New ‘Mein Kampf’ Editions to be Released on January 8

By  Monday, 4.1.2016, 10:33    General News

Under German law, a copyright can be held through the life of the author, and 70 years after that person’s death. The work enters into the public domain on January 1st of the following year. In Hitler’s case, those seventy years ended on April 30th, 2015, with Mein Kampf entering the public domain on January 1st, 2016. Munich’s Institute of Contemporary History is set to publish the new edition of Mein Kampf, with thousands of academic notes, intended to give context to the reader.

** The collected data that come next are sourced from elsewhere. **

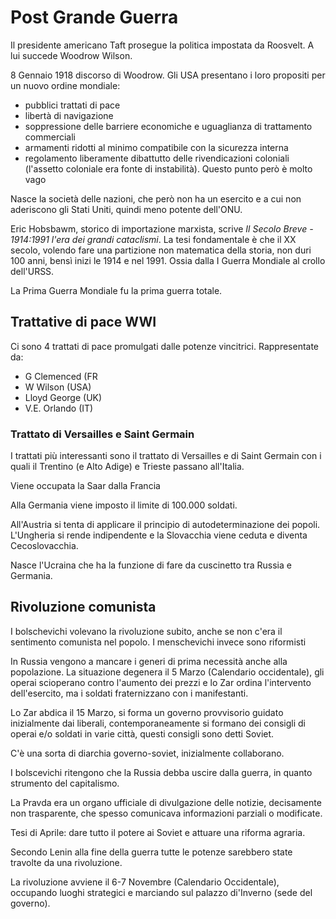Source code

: # Post Grande Guerra
Il presidente americano Taft prosegue la politica impostata da Roosvelt. A lui succede Woodrow Wilson.

8 Gennaio 1918 discorso di Woodrow. Gli USA presentano i loro propositi per un nuovo ordine mondiale:
- pubblici trattati di pace
- libertà di navigazione
- soppressione delle barriere economiche e uguaglianza di trattamento commerciali
- armamenti ridotti al minimo compatibile con la sicurezza interna
- regolamento liberamente dibattutto delle rivendicazioni coloniali (l'assetto coloniale era fonte di instabilità). Questo punto però è molto vago

Nasce la società delle nazioni, che però non ha un esercito e a cui non aderiscono gli Stati Uniti, quindi meno potente dell'ONU.

Eric Hobsbawm, storico di importazione marxista, scrive *Il Secolo Breve - 1914:1991 l'era dei grandi cataclismi*.
La tesi fondamentale è che il XX secolo, volendo fare una partizione non matematica della storia, non duri 100 anni, bensì inizi le 1914 e nel 1991. Ossia dalla I Guerra Mondiale al crollo dell'URSS.

La Prima Guerra Mondiale fu la prima guerra totale.

## Trattative di pace WWI
Ci sono 4 trattati di pace promulgati dalle potenze vincitrici. Rappresentate da:
- G Clemenced (FR
- W Wilson (USA)
- Lloyd George (UK)
- V.E. Orlando (IT)

### Trattato di Versailles e Saint Germain

I trattati più interessanti sono il trattato di Versailles e di Saint Germain con i quali il Trentino (e Alto Adige) e Trieste passano all'Italia.

Viene occupata la Saar dalla Francia

Alla Germania viene imposto il limite di 100.000 soldati.

All'Austria si tenta di applicare il principio di autodeterminazione dei popoli. L'Ungheria si rende indipendente e la Slovacchia viene ceduta e diventa Cecoslovacchia.

Nasce l'Ucraina che ha la funzione di fare da cuscinetto tra Russia e Germania.

## Rivoluzione comunista
I bolschevichi volevano la rivoluzione subito, anche se non c'era il sentimento comunista nel popolo.
I menschevichi invece sono riformisti

In Russia vengono a mancare i generi di prima necessità anche alla popolazione. La situazione degenera il 5 Marzo (Calendario occidentale), gli operai scioperano contro l'aumento dei prezzi e lo Zar ordina l'intervento dell'esercito, ma i soldati fraternizzano con i manifestanti.

Lo Zar abdica il 15 Marzo, si forma un governo provvisorio guidato inizialmente dai liberali, contemporaneamente si formano dei consigli di operai e/o soldati in varie città, questi consigli sono detti Soviet.

C'è una sorta di diarchia governo-soviet, inizialmente collaborano.

I bolscevichi ritengono che la Russia debba uscire dalla guerra, in quanto strumento del capitalismo.

La Pravda era un organo ufficiale di divulgazione delle notizie, decisamente non trasparente, che spesso comunicava informazioni parziali o modificate.

Tesi di Aprile: dare tutto il potere ai Soviet e attuare una riforma agraria.

Secondo Lenin alla fine della guerra tutte le potenze sarebbero state travolte da una rivoluzione.

La rivoluzione avviene il 6-7 Novembre (Calendario Occidentale), occupando luoghi strategici e marciando sul palazzo di'Inverno (sede del governo).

German Teachers’ Association wants the new edition of Hitler's manifesto to be taught in secondary schools to 'inoculate adolescents against political extremism'. “Schools cannot simply ignore Mein Kampf,” Josef Kraus, president of the Association, told Handelsblatt newspaper.

For the first time since the conclusion of WW II, Mein Kampf will be available to the general public in Germany. The manifesto, written by Adolf Hitler in 1925, served as a documentation of his plans to take over Germany and lead the country. After the Allied Powers defeated Nazi Germany in 1945, they handed the copyright of the book over to the German state of Bavaria, where local authorities announced they were banning production of the work to prevent igniting racial tensions in the post war period. Since then, Mein Kampf has been completely out of print within Germany, and its dissemination was made a criminal offense.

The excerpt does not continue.